**Work to be completed:**
Below this line is the material. Write out only its lines from the one containing "3. Enter in" through the one containing "To do so double-click", both kept, exactly.

**Entries supplied:**
----------
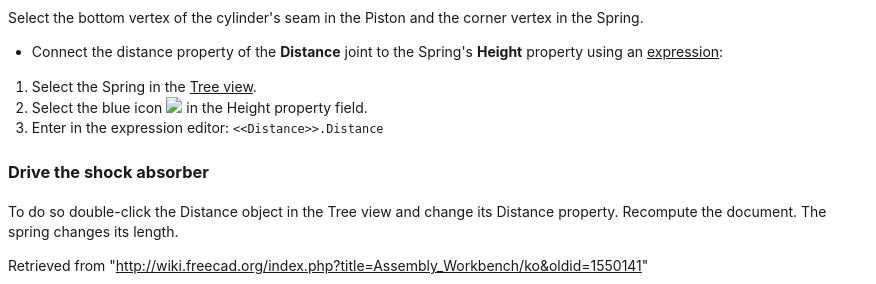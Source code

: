 Select the bottom vertex of the cylinder's seam in the Piston and the corner vertex in the Spring.

- Connect the distance property of the **Distance** joint to the Spring's **Height** property using an [expression](/Expressions "Expressions"):

1. Select the Spring in the [Tree view](/Tree_view "Tree view").
2. Select the blue icon ![](/images/Bound-expression.svg) in the Height property field.
3. Enter in the expression editor: `<<Distance>>.Distance`

### Drive the shock absorber

To do so double-click the Distance object in the Tree view and change its Distance property. Recompute the document. The spring changes its length.

Retrieved from "<http://wiki.freecad.org/index.php?title=Assembly_Workbench/ko&oldid=1550141>"
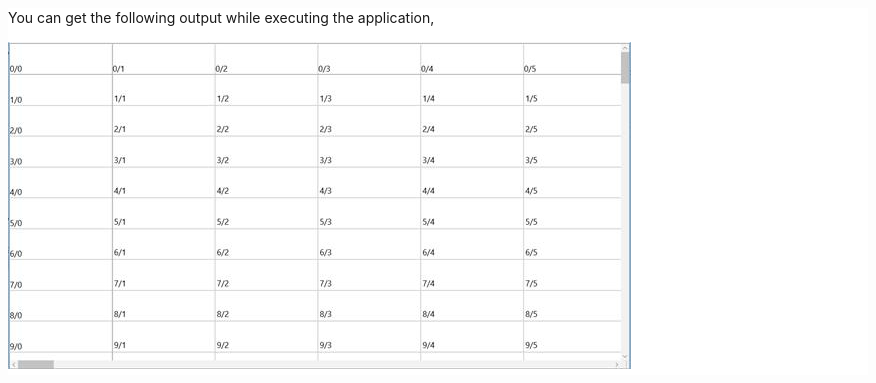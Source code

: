 You can get the following output while executing the application,

![SfCellGrid_UWP_img2](Getting-Started_images/SfCellGrid_UWP_img2.jpeg)
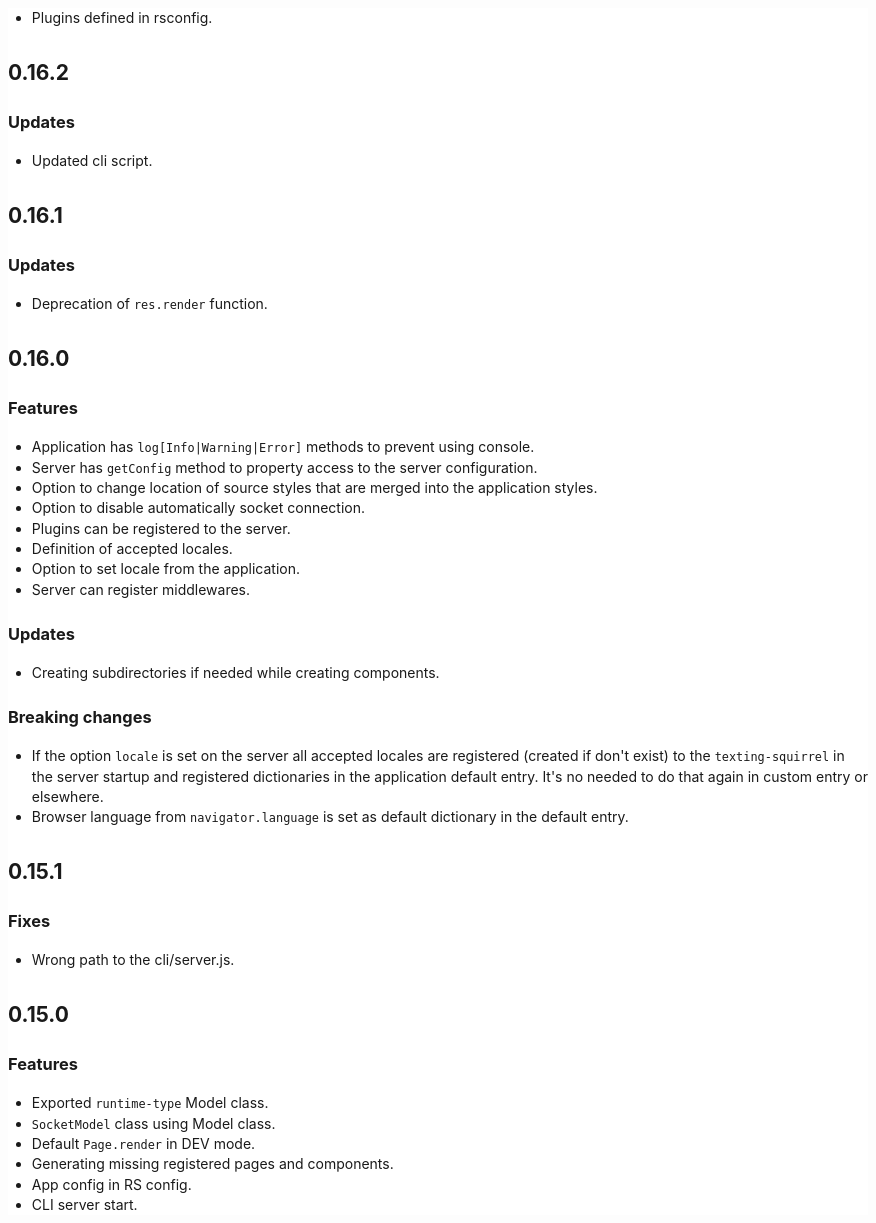 -   Plugins defined in rsconfig.

## 0.16.2

### Updates

-   Updated cli script.

## 0.16.1

### Updates

-   Deprecation of `res.render` function.

## 0.16.0

### Features

-   Application has `log[Info|Warning|Error]` methods to prevent using console.
-   Server has `getConfig` method to property access to the server configuration.
-   Option to change location of source styles that are merged into the application styles.
-   Option to disable automatically socket connection.
-   Plugins can be registered to the server.
-   Definition of accepted locales.
-   Option to set locale from the application.
-   Server can register middlewares.

### Updates

-   Creating subdirectories if needed while creating components.

### Breaking changes

-   If the option `locale` is set on the server all accepted locales are registered (created if don't exist) to the `texting-squirrel` in the server startup and registered dictionaries in the application default entry. It's no needed to do that again in custom entry or elsewhere.
-   Browser language from `navigator.language` is set as default dictionary in the default entry.

## 0.15.1

### Fixes

-   Wrong path to the cli/server.js.

## 0.15.0

### Features

-   Exported `runtime-type` Model class.
-   `SocketModel` class using Model class.
-   Default `Page.render` in DEV mode.
-   Generating missing registered pages and components.
-   App config in RS config.
-   CLI server start.

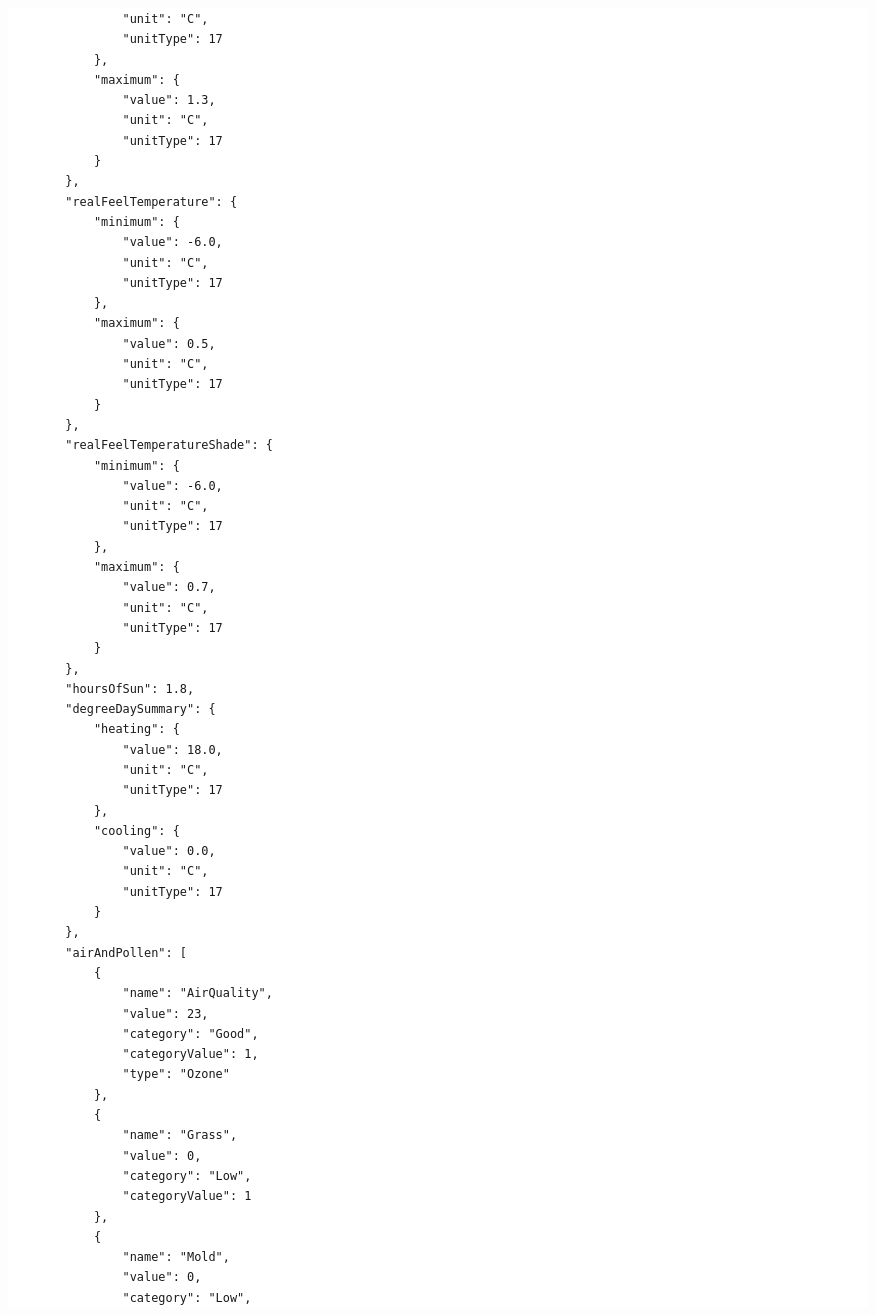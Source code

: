                     "unit": "C",
                    "unitType": 17
                },
                "maximum": {
                    "value": 1.3,
                    "unit": "C",
                    "unitType": 17
                }
            },
            "realFeelTemperature": {
                "minimum": {
                    "value": -6.0,
                    "unit": "C",
                    "unitType": 17
                },
                "maximum": {
                    "value": 0.5,
                    "unit": "C",
                    "unitType": 17
                }
            },
            "realFeelTemperatureShade": {
                "minimum": {
                    "value": -6.0,
                    "unit": "C",
                    "unitType": 17
                },
                "maximum": {
                    "value": 0.7,
                    "unit": "C",
                    "unitType": 17
                }
            },
            "hoursOfSun": 1.8,
            "degreeDaySummary": {
                "heating": {
                    "value": 18.0,
                    "unit": "C",
                    "unitType": 17
                },
                "cooling": {
                    "value": 0.0,
                    "unit": "C",
                    "unitType": 17
                }
            },
            "airAndPollen": [
                {
                    "name": "AirQuality",
                    "value": 23,
                    "category": "Good",
                    "categoryValue": 1,
                    "type": "Ozone"
                },
                {
                    "name": "Grass",
                    "value": 0,
                    "category": "Low",
                    "categoryValue": 1
                },
                {
                    "name": "Mold",
                    "value": 0,
                    "category": "Low",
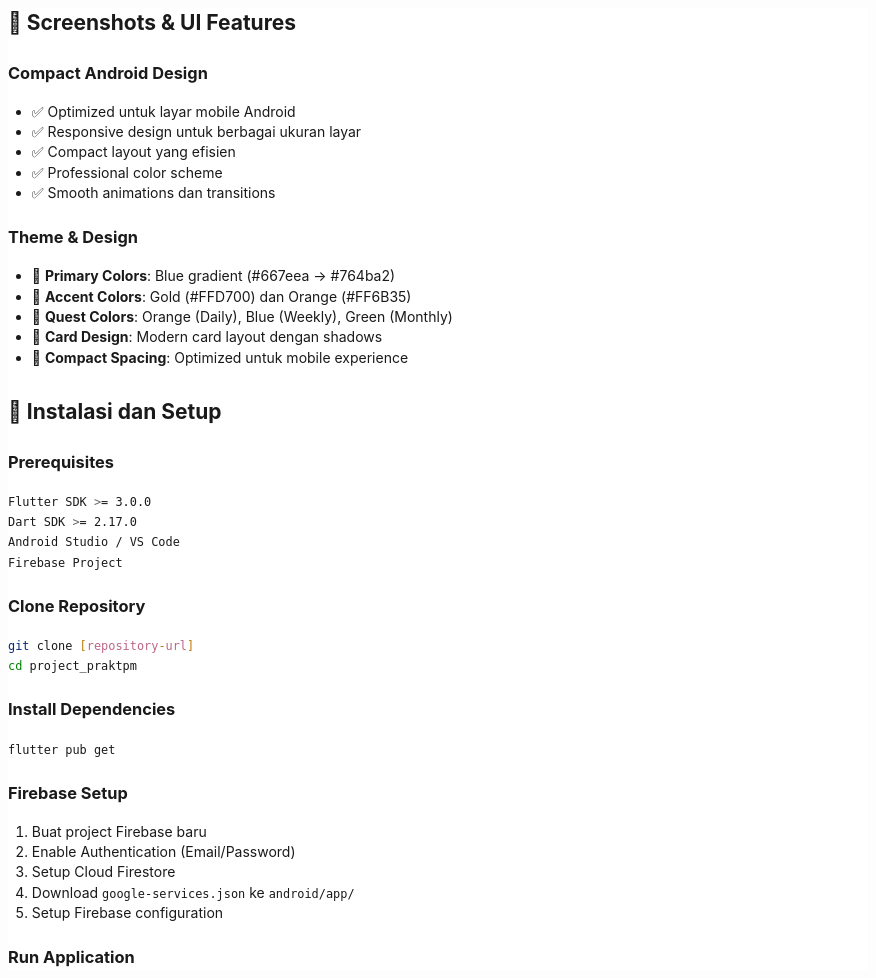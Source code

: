 ## 📱 Screenshots & UI Features

### Compact Android Design

- ✅ Optimized untuk layar mobile Android
- ✅ Responsive design untuk berbagai ukuran layar
- ✅ Compact layout yang efisien
- ✅ Professional color scheme
- ✅ Smooth animations dan transitions

### Theme & Design

- 🎨 **Primary Colors**: Blue gradient (#667eea → #764ba2)
- 🎨 **Accent Colors**: Gold (#FFD700) dan Orange (#FF6B35)
- 🎨 **Quest Colors**: Orange (Daily), Blue (Weekly), Green (Monthly)
- 🎨 **Card Design**: Modern card layout dengan shadows
- 🎨 **Compact Spacing**: Optimized untuk mobile experience

## 🚀 Instalasi dan Setup

### Prerequisites

```bash
Flutter SDK >= 3.0.0
Dart SDK >= 2.17.0
Android Studio / VS Code
Firebase Project
```

### Clone Repository

```bash
git clone [repository-url]
cd project_praktpm
```

### Install Dependencies

```bash
flutter pub get
```

### Firebase Setup

1. Buat project Firebase baru
2. Enable Authentication (Email/Password)
3. Setup Cloud Firestore
4. Download `google-services.json` ke `android/app/`
5. Setup Firebase configuration

### Run Application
----------
**Problem solution:**
3. Enter in the expression editor: `<<Distance>>.Distance`

### Drive the shock absorber

To do so double-click the Distance object in the Tree view and change its Distance property. Recompute the document. The spring changes its length.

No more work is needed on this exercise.